We’ve talked about transcendence a lot, including especially here and here. It is a top-down understanding of phenomena we observe, or consider through rational thought, that can’t be explained purely as matter in motion. The utility of a chair; the beauty of a painting; the harmony of music, are all emergent properties of the movement of atoms in the chair material; of the paint pigments; of the air through which sound waves pass.
Transcendence is also the explanation for things which are not material but are undoubtedly real, such as virtue, hatred, loyalty, xenophobia. Even such “things” as the orientation we all share to such ordering principles as truth, rationality, and morality.

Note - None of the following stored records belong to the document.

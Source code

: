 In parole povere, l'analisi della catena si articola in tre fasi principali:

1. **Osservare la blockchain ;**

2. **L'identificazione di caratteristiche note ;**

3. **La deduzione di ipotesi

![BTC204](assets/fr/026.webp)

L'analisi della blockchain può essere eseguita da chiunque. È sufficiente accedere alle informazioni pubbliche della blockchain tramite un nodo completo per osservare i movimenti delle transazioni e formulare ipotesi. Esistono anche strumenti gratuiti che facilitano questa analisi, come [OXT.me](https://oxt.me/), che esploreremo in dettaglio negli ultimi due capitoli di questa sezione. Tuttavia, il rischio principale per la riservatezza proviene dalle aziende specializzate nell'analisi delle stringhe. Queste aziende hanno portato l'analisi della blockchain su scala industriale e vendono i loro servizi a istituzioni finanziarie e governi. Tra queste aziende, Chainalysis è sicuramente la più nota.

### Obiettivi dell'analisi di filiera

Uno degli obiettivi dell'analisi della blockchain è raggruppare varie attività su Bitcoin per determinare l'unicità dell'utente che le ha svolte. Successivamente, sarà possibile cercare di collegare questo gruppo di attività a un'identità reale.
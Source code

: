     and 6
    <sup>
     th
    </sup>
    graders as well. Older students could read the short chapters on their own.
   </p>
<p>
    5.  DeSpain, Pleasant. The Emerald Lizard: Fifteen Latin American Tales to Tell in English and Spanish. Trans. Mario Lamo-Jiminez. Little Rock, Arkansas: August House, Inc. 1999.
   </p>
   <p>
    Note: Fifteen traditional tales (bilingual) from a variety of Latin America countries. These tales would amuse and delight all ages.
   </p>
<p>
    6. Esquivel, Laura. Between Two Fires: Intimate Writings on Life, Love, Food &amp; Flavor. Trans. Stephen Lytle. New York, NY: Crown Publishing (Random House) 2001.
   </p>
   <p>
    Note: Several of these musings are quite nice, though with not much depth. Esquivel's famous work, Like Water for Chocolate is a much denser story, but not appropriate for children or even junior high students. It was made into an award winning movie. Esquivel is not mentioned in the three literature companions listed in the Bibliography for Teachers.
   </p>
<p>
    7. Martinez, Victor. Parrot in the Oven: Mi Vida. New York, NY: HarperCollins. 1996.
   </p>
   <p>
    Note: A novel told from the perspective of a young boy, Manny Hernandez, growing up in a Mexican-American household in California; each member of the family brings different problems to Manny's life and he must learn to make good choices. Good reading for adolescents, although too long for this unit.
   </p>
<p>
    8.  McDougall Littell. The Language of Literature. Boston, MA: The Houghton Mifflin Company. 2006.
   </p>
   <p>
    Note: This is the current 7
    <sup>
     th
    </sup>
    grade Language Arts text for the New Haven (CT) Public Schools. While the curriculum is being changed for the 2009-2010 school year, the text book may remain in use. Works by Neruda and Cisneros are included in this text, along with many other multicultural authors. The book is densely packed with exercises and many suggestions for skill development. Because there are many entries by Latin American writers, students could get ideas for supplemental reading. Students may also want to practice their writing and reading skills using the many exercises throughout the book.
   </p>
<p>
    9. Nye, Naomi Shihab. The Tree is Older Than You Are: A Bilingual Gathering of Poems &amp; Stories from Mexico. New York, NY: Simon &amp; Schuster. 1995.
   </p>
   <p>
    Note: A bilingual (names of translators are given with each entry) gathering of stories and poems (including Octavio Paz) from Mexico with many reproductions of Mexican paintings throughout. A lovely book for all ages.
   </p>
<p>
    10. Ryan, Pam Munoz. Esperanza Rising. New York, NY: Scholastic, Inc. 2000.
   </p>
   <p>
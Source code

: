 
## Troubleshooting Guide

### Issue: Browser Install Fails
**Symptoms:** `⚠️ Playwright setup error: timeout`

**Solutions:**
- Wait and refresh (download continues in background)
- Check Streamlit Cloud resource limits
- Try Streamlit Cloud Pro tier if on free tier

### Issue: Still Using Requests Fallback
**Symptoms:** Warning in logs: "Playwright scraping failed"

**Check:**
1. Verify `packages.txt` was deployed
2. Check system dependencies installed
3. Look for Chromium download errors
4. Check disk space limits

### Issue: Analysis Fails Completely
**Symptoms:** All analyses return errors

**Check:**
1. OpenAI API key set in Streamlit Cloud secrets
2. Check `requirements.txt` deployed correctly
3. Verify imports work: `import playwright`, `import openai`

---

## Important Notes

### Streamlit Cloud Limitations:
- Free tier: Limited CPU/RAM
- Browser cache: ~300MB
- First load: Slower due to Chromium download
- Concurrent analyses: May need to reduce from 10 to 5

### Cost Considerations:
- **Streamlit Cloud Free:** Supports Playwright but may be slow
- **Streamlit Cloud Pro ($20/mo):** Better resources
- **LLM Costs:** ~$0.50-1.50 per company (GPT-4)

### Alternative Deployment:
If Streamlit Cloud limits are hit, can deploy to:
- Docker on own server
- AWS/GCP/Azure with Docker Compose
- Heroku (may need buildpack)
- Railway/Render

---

Transcendence can be described as a “top-down” way of looking at reality because it presupposes a divine origin for both material and non-material things, and the nature of those things is explainable from somewhere outside the closed system of the universe – by the presence of the Divine. Things like chairs have purpose, and that purpose was engrafted onto the chair materials by a sentient person, through processes of the person’s mind, and that mind consists of more than just the molecules of the body; indeed all of reality is subject to the eternal, ineffable Mind in which it all resides. We don’t look at a painting and see pigment, we see the expression of mind, and we are enabled to do it by the presence of the great Mind which created all. It is the same with beautiful music. We don’t listen because we find the perturbations of air waves interesting.
Emergence
But there is an opposing point of view for those same things. It is Emergence. We talked about it here. Emergence is a bottom-up understanding of the phenomena we observe. It is the idea that everything we observe was not created, but was spontaneously generated, ultimately from nothing. And not the something-as-nothing masquerading as nothing, that we have discussed in many posts (for example: It’s Not “Nothing“), but true nothing: the absolute absence of any material, force, or mind.

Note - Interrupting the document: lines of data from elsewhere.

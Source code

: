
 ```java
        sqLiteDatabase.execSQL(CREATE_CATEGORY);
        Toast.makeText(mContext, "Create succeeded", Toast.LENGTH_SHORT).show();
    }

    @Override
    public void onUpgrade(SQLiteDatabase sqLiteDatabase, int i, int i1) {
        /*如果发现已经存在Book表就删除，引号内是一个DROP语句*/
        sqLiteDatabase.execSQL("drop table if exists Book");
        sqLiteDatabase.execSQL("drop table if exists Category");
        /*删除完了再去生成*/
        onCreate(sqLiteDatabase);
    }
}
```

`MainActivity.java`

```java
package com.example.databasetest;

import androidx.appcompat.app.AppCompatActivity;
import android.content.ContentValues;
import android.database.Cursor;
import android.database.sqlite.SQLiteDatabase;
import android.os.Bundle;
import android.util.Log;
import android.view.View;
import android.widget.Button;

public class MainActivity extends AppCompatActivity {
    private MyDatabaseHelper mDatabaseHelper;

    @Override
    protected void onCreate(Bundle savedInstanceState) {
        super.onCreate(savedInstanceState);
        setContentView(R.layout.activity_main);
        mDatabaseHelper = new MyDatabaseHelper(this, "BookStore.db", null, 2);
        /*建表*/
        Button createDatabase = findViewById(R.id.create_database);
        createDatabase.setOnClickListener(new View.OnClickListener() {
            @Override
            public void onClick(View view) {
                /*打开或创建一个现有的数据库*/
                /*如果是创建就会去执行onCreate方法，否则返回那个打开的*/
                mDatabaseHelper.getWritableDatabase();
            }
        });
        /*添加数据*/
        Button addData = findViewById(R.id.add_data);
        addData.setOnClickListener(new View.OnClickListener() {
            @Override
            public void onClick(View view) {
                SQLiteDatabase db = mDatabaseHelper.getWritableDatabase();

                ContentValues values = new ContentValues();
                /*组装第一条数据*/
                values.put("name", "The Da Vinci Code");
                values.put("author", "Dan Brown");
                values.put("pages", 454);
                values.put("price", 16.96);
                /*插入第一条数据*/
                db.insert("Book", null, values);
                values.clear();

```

The utility of a chair is an emergent property of the chair materials; the beauty of a painting is an emergent property of the particular combination of atoms comprising the pigment. Beautiful music is an emergent property of the instruments, which is in turn an emergent property of the materials from which they are made. Emergence is also thought to explain non-material but certainly true things, like immorality, love, disloyalty, credulousness. Even the orientation to the good, the true, and the beautiful.
Emergence can be understood as a “bottom-up” way of looking at reality because it presupposes like Carl Sagan that “the cosmos is all there is, or was, or ever will be.” Anything that exists, exists because of natural processes, with no divine intervention. The mind that creates a chair is merely an emergent property of a human organ, the brain, and that mind develops ideas that are of purely natural origin. That brain was evolved, over vast periods of time, to desire beautiful things because doing so involves survival value for the individual and population. Even thoughts and tastes evolve, such that the beautiful painting or music survives as against the ugly. Survival advantage inheres in the beautiful in a way that it does not in the ugly.
Emergence is “bottom-up” because the mind is an emergent property of the brain, and the brain is the result of numberless replications of individuals within a population, with environmental challenges acting upon the variation within the population, such that some traits are extinguished and others survive to the next generation, in a mind-less, goal-less, unguided, purposeless, and meaningless system. People are meat machines, and what they create is an emergent property of those machines.
Their Opposition
Whether there is some goal for ourselves and for other things (a telos) or not, we all look about us and try to make sense of the world and the cosmos in which we live. That’s what science is about. It is an attempt to make sense of the physical environment in which we find ourselves. We count on things acting in a predictable way in response to natural laws of physics and of matter, and for purposes of doing science, put questions of God or of any divinity to one side. We count on the universe making sense, and of not being God itself, so that we can study it objectively and rationally.
Some of what we observe and experience can’t be explained by science, however. We can’t reason a way to how something came from nothing; about how we have sense of the divine within us (a sensus divinitatis). We can’t explain revelation to us that clearly transcends the natural, such as with the resurrection of Christ (assuming we believe that to be a true event).
What is Reality
In the course of trying to understand what is around us, we either adopt an empiricist attitude toward everything, adopting the naturalist assumption of science to an assumption about all of reality, or we remain open to a divine existence; a supernatural, which transcends the natural. If matter is all there is, then everything we observe or to which we reason must be explained by matter subject to laws of physics. Therefore, everything which is not material is an emergent property of matter.
If, on the other hand, we believe that there is something more; something beyond; and that material things are in some way subject to a higher and more real reality, then the non-material things we observe or experience may be regarded as transcendent.
Religious Words
The choice for humans could not be more stark. We need to understand the difference between transcendence and emergent properties. And the next time we want to say that the fall leaves are “transcendent,” it might be good to stop and consider what “transcendent” really means. If one is a materialist, the colors are merely emergent properties of matter: of the trees and the countless iterations of trees in the evolution of life from simpler life and from non-life and ultimately from nothing. They’re not “transcendent” at all, and the word, “transcendent,” ought not be in the vocabulary at all, except to explain the history of an archaic but ultimately meaningless religious word.
Same with words like “redemption,” “faith,” hope,” and even “love.”